ちなみに口座名義は多くの銀行では「屋号名+事業主名」になります。
(ゆうちょ銀行においては屋号名のみでの開設も可能です。こだわりがある人はゆうちょ銀行で開設してみると良いかもしれません)

社会的信用が増す

屋号名義の銀行口座が使えることもそうですが、開業届を提出することによって対外的に事業をスタートさせた証となります。例えば融資や助成金・補助金などの申請ができるようになったり(審査が通るとは限りません)お客様や取引先に対して正規の手続きを踏んでいるとして信用されやすくなります。

開業届を出すデメリット

続いて開業届を出すデメリットです。

失業保険が受け取れなくなる

このデメリットが適用されるのは、「失業手当を受給しながら就職活動をしているけど、フリーランスの道も視野には入れている」というような人です。

そもそも失業手当とは、働きたいという意思を持っているけどまだに対する就職先が見つかっていない人に対する手当です。つまり、開業届を出した時点で公的には「既に働いている状態」とみなされ受給する資格を失います。開業届を出したのに失業手当を受給していると不正受給となるので絶対に避けるようにしてください。

扶養控除が受けられなくなる

開業届を出したからといって、すぐに扶養から外れるわけではありません。ある一定の基準までは通常通りの扶養控除を受けられます。親や配偶者の扶養に入っている多くの学生や主婦の方はアルバイトやパートから得る収入を年間「103万円」を超えないように調整しますよね。個人事業主もこの考え方をすれば理解しやすくなります。

税制上の壁「38万円」

よくある勘違いなのですが、扶養から外れるボーダーの収入は103万円ではありません。

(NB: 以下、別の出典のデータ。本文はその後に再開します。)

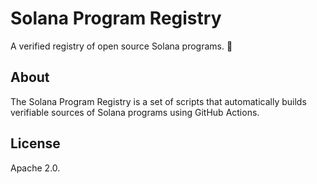 # Solana Program Registry

A verified registry of open source Solana programs. 🚀

## About

The Solana Program Registry is a set of scripts that automatically builds verifiable sources of Solana programs using GitHub Actions.

## License

Apache 2.0.
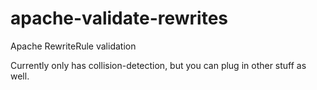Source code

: # apache-validate-rewrites

Apache RewriteRule validation

Currently only has collision-detection, but you can plug in other stuff as well.
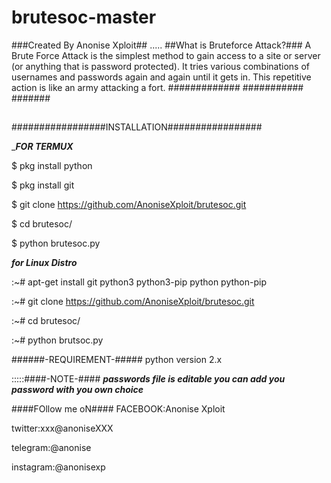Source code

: # brutesoc-master
###Created By Anonise Xploit##
.....
##What is Bruteforce Attack?###
A Brute Force Attack is the simplest method to gain access to a site or server (or anything that is password protected). 
It tries various combinations of usernames and passwords again and again until it gets in. This repetitive action is like 
an army attacking a fort.
#############
###########
#######
## 
#################INSTALLATION#################

____FOR TERMUX___

$ pkg install python 

$ pkg install git

$ git clone https://github.com/AnoniseXploit/brutesoc.git

$ cd brutesoc/

$ python brutesoc.py


___for Linux Distro___

:~# apt-get install git python3 python3-pip python python-pip

:~# git clone https://github.com/AnoniseXploit/brutesoc.git

:~# cd brutesoc/

:~# python brutsoc.py


######-REQUIREMENT-#####
python version 2.x

:::::####-NOTE-####
***passwords file is editable you can add you password with you own choice***

####FOllow me oN####
FACEBOOK:Anonise Xploit

twitter:xxx@anoniseXXX

telegram:@anonise

instagram:@anonisexp
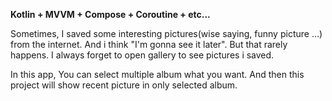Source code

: **Kotlin + MVVM + Compose + Coroutine + etc...**

Sometimes, I saved some interesting pictures(wise saying, funny picture …) from the internet. And i think "I'm gonna see it later". 
But that rarely happens.  I always forget to open gallery to see pictures i saved.


In this app, You can select multiple album what you want. And then this project will show
recent picture in only selected album.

正しくは「38万円」です。所得が38万円を越えると本人に所得税が課税され、扶養者の確定申告において控除が受けられなくなります。
ただし給与所得者の場合は給与所得控除65万円を差し引くことができるので、
給与収入103万円 - 給与所得控除65万円 = 所得38万円

という計算式が成り立ちます。
なのでボーダーの所得が103万だと思っている方が多いのですね。

個人事業主の場合も所得38万円がボーダーラインです。
売上(収入)-(必要経費+青色申告特別控除)=所得

例えば、1年間の売上が100万円、必要経費が20万円、青色申告で64万控除した場合、
売上100万円 - 必要経費20万円 - 青色申告控除64万円 = 所得16万円
となるので扶養からは外れません。

社会保険の壁「130万円」

ここからが要注意です。
被扶養者に認定されると、保険料の負担なく健康保険等に加入できるのですが、年間の収入が130万を超えると自分で保険料を負担する必要が出てきます。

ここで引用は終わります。